Once the pictures are set aside, transcribe each line of the data exactly.

==========

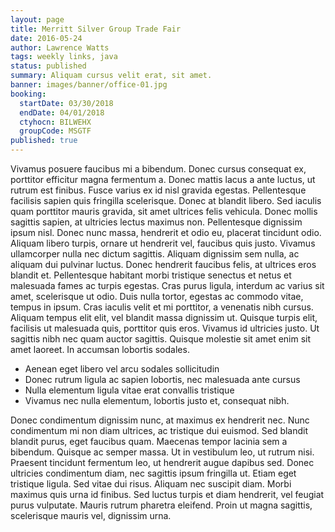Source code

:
 ```yaml
---
layout: page
title: Merritt Silver Group Trade Fair
date: 2016-05-24
author: Lawrence Watts
tags: weekly links, java
status: published
summary: Aliquam cursus velit erat, sit amet.
banner: images/banner/office-01.jpg
booking:
  startDate: 03/30/2018
  endDate: 04/01/2018
  ctyhocn: BILWEHX
  groupCode: MSGTF
published: true
---
```

Vivamus posuere faucibus mi a bibendum. Donec cursus consequat ex, porttitor efficitur magna fermentum a. Donec mattis lacus a ante luctus, ut rutrum est finibus. Fusce varius ex id nisl gravida egestas. Pellentesque facilisis sapien quis fringilla scelerisque. Donec at blandit libero. Sed iaculis quam porttitor mauris gravida, sit amet ultrices felis vehicula. Donec mollis sagittis sapien, at ultricies lectus maximus non. Pellentesque dignissim ipsum nisl. Donec nunc massa, hendrerit et odio eu, placerat tincidunt odio. Aliquam libero turpis, ornare ut hendrerit vel, faucibus quis justo.
Vivamus ullamcorper nulla nec dictum sagittis. Aliquam dignissim sem nulla, ac aliquam dui pulvinar luctus. Donec hendrerit faucibus felis, at ultrices eros blandit et. Pellentesque habitant morbi tristique senectus et netus et malesuada fames ac turpis egestas. Cras purus ligula, interdum ac varius sit amet, scelerisque ut odio. Duis nulla tortor, egestas ac commodo vitae, tempus in ipsum. Cras iaculis velit et mi porttitor, a venenatis nibh cursus. Aliquam tempus elit elit, vel blandit massa dignissim ut. Quisque turpis elit, facilisis ut malesuada quis, porttitor quis eros. Vivamus id ultricies justo. Ut sagittis nibh nec quam auctor sagittis. Quisque molestie sit amet enim sit amet laoreet. In accumsan lobortis sodales.

* Aenean eget libero vel arcu sodales sollicitudin
* Donec rutrum ligula ac sapien lobortis, nec malesuada ante cursus
* Nulla elementum ligula vitae erat convallis tristique
* Vivamus nec nulla elementum, lobortis justo et, consequat nibh.

Donec condimentum dignissim nunc, at maximus ex hendrerit nec. Nunc condimentum mi non diam ultrices, ac tristique dui euismod. Sed blandit blandit purus, eget faucibus quam. Maecenas tempor lacinia sem a bibendum. Quisque ac semper massa. Ut in vestibulum leo, ut rutrum nisi. Praesent tincidunt fermentum leo, ut hendrerit augue dapibus sed. Donec ultricies condimentum diam, nec sagittis ipsum fringilla ut. Etiam eget tristique ligula. Sed vitae dui risus. Aliquam nec suscipit diam. Morbi maximus quis urna id finibus. Sed luctus turpis et diam hendrerit, vel feugiat purus vulputate. Mauris rutrum pharetra eleifend. Proin ut magna sagittis, scelerisque mauris vel, dignissim urna.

==========

**RESPONSE**:
Source code

:
 ```yaml
---
layout: page
title: Merritt Silver Group Trade Fair
date: 2016-05-24
author: Lawrence Watts
tags: weekly links, java
status: published
summary: Aliquam cursus velit erat, sit amet.
banner: images/banner/office-01.jpg
booking:
  startDate: 03/30/2018
  endDate: 04/01/2018
  ctyhocn: BILWEHX
  groupCode: MSGTF
published: true
---
```

Vivamus posuere faucibus mi a bibendum. Donec cursus consequat ex, porttitor efficitur magna fermentum a. Donec mattis lacus a ante luctus, ut rutrum est finibus. Fusce varius ex id nisl gravida egestas. Pellentesque facilisis sapien quis fringilla scelerisque. Donec at blandit libero. Sed iaculis quam porttitor mauris gravida, sit amet ultrices felis vehicula. Donec mollis sagittis sapien, at ultricies lectus maximus non. Pellentesque dignissim ipsum nisl. Donec nunc massa, hendrerit et odio eu, placerat tincidunt odio. Aliquam libero turpis, ornare ut hendrerit vel, faucibus quis justo.
Vivamus ullamcorper nulla nec dictum sagittis. Aliquam dignissim sem nulla, ac aliquam dui pulvinar luctus. Donec hendrerit faucibus felis, at ultrices eros blandit et. Pellentesque habitant morbi tristique senectus et netus et malesuada fames ac turpis egestas. Cras purus ligula, interdum ac varius sit amet, scelerisque ut odio. Duis nulla tortor, egestas ac commodo vitae, tempus in ipsum. Cras iaculis velit et mi porttitor, a venenatis nibh cursus. Aliquam tempus elit elit, vel blandit massa dignissim ut. Quisque turpis elit, facilisis ut malesuada quis, porttitor quis eros. Vivamus id ultricies justo. Ut sagittis nibh nec quam auctor sagittis. Quisque molestie sit amet enim sit amet laoreet. In accumsan lobortis sodales.

* Aenean eget libero vel arcu sodales sollicitudin
* Donec rutrum ligula ac sapien lobortis, nec malesuada ante cursus
* Nulla elementum ligula vitae erat convallis tristique
* Vivamus nec nulla elementum, lobortis justo et, consequat nibh.

Donec condimentum dignissim nunc, at maximus ex hendrerit nec. Nunc condimentum mi non diam ultrices, ac tristique dui euismod. Sed blandit blandit purus, eget faucibus quam. Maecenas tempor lacinia sem a bibendum. Quisque ac semper massa. Ut in vestibulum leo, ut rutrum nisi. Praesent tincidunt fermentum leo, ut hendrerit augue dapibus sed. Donec ultricies condimentum diam, nec sagittis ipsum fringilla ut. Etiam eget tristique ligula. Sed vitae dui risus. Aliquam nec suscipit diam. Morbi maximus quis urna id finibus. Sed luctus turpis et diam hendrerit, vel feugiat purus vulputate. Mauris rutrum pharetra eleifend. Proin ut magna sagittis, scelerisque mauris vel, dignissim urna.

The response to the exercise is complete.